Together with the students, we analyzed the Greek text and the Russian translation of the fragment we needed from Lycophron’s poem.

As an independent work, I asked the students to: 1) read my entire article “Does Lyсhophron report on the “Abazgs”?”, published in the “Vestnik of the Academy of Sciences of Abkhazia” in 2018; 2) to write out from it the corresponding fragment of the text in ancient Greek and analyze it; 3) to read the monograph by prof. Sh. Inal-ipa “Issues of the ethno-cultural history of the Abkhazians.”

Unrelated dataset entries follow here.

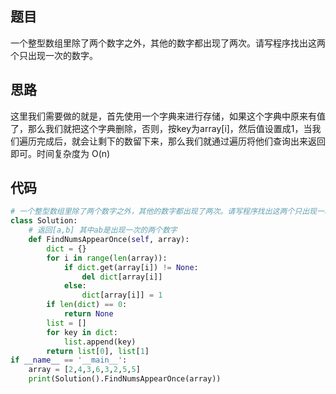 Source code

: ## 题目

一个整型数组里除了两个数字之外，其他的数字都出现了两次。请写程序找出这两个只出现一次的数字。

## 思路

这里我们需要做的就是，首先使用一个字典来进行存储，如果这个字典中原来有值了，那么我们就把这个字典删除，否则，按key为array[i]，然后值设置成1，当我们遍历完成后，就会让剩下的数留下来，那么我们就通过遍历将他们查询出来返回即可。时间复杂度为 O(n)

## 代码

```python
# 一个整型数组里除了两个数字之外，其他的数字都出现了两次。请写程序找出这两个只出现一次的数字。
class Solution:
    # 返回[a,b] 其中ab是出现一次的两个数字
    def FindNumsAppearOnce(self, array):
        dict = {}
        for i in range(len(array)):
            if dict.get(array[i]) != None:
                del dict[array[i]]
            else:
                dict[array[i]] = 1
        if len(dict) == 0:
            return None
        list = []
        for key in dict:
            list.append(key)
        return list[0], list[1]
if __name__ == '__main__':
    array = [2,4,3,6,3,2,5,5]
    print(Solution().FindNumsAppearOnce(array))
```

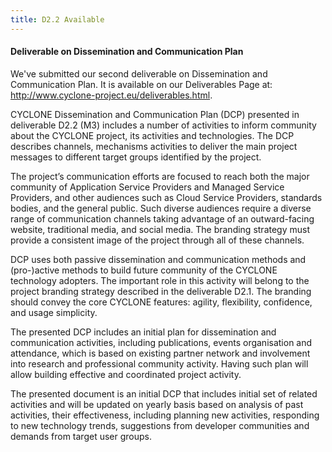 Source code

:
 ```yaml
---
title: D2.2 Available
---
```

#### Deliverable on Dissemination and Communication Plan

We've submitted our second deliverable on Dissemination and Communication Plan. It is available on our Deliverables Page at: <http://www.cyclone-project.eu/deliverables.html>.
<!-- more -->
CYCLONE Dissemination and Communication Plan (DCP) presented in
deliverable D2.2 (M3) includes a number of activities to inform
community about the CYCLONE project, its activities and technologies.
The DCP describes channels, mechanisms activities to deliver the main
project messages to different target groups identified by the project.


The project’s communication efforts are focused to reach both the major
community of Application Service Providers and Managed Service
Providers, and other audiences such as Cloud Service Providers,
standards bodies, and the general public. Such diverse audiences require
a diverse range of communication channels taking advantage of an
outward-facing website, traditional media, and social media. The
branding strategy must provide a consistent image of the project through
all of these channels.

DCP uses both passive dissemination and communication methods and
(pro-)active methods to build future community of the CYCLONE technology
adopters. The important role in this activity will belong to the project
branding strategy described in the deliverable D2.1. The branding should
convey the core CYCLONE features: agility, flexibility, confidence, and
usage simplicity.

The presented DCP includes an initial plan for dissemination and
communication activities, including publications, events organisation
and attendance, which is based on existing partner network and
involvement into research and professional community activity. Having
such plan will allow building effective and coordinated project activity.

The presented document is an initial DCP that includes initial set of
related activities and will be updated on yearly basis based on analysis
of past activities, their effectiveness, including planning new
activities, responding to new technology trends, suggestions from
developer communities and demands from target user groups.
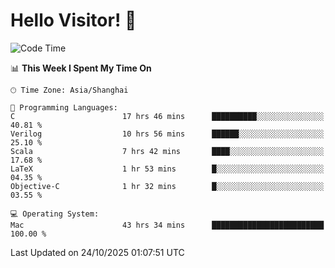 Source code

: # Hello Visitor! 👋

<!--START_SECTION:waka-->
![Code Time](http://img.shields.io/badge/Code%20Time-639%20hrs%2013%20mins-blue)

📊 **This Week I Spent My Time On** 

```text
🕑︎ Time Zone: Asia/Shanghai

💬 Programming Languages: 
C                        17 hrs 46 mins      ██████████░░░░░░░░░░░░░░░   40.81 % 
Verilog                  10 hrs 56 mins      ██████░░░░░░░░░░░░░░░░░░░   25.10 % 
Scala                    7 hrs 42 mins       ████░░░░░░░░░░░░░░░░░░░░░   17.68 % 
LaTeX                    1 hr 53 mins        █░░░░░░░░░░░░░░░░░░░░░░░░   04.35 % 
Objective-C              1 hr 32 mins        █░░░░░░░░░░░░░░░░░░░░░░░░   03.55 % 

💻 Operating System: 
Mac                      43 hrs 34 mins      █████████████████████████   100.00 % 
```


 Last Updated on 24/10/2025 01:07:51 UTC
<!--END_SECTION:waka-->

After analyzing the poem of Lycophron, which was written in iambic trimeter and, as the researchers note, “was full of scientific allusions that it became a kind of model of academic poetry – paradoxical, pretentious, mysterious,” I decided to give the students a break and gave them two simple lectures.

The first one was devoted to the Greek inscription of 1818 on a memorial plaque in the Lykhny Church, which we have read in a new way. As it turned out, the indicated board is not a tombstone over the grave of the sovereign prince of Abkhazia Safarbey (Georgy) Chachba (1810–1821), as it is considered in our time, but a memorial plaque informing about the restoration of the throne (temple?) of the sovereign prince of Abkhazia. This event took place in 1818 under the leadership of George Skardanas from the Greek island of Mykonos.

The second lecture was devoted to the Greek inscription on a medieval architectural detail from the church of the village of Ankhua (exhibited in the Abkhaz State Museum). The inscription is just one word. I drew the students’ attention not so much to the meaning of the Greek word, which was already clear, but to some features of the inscription: 1) the feminine article ἡ, unlike all subsequent letters, is carved in three-dimensional form, which is very strange; 2) over the same feminine article there is a sign of thick Greek aspiration with a sign of acute Greek stress (what is called ΔασείαΟξεία) — ; 3) the sign of acute stress over the digraph αυ in the word is above ά; 4) towards the end of the word, the size of the letters decreases. In addition, the compositional arrangement of the inscription about the Crucifixion of Christ is shifted to the left and it catches the eye.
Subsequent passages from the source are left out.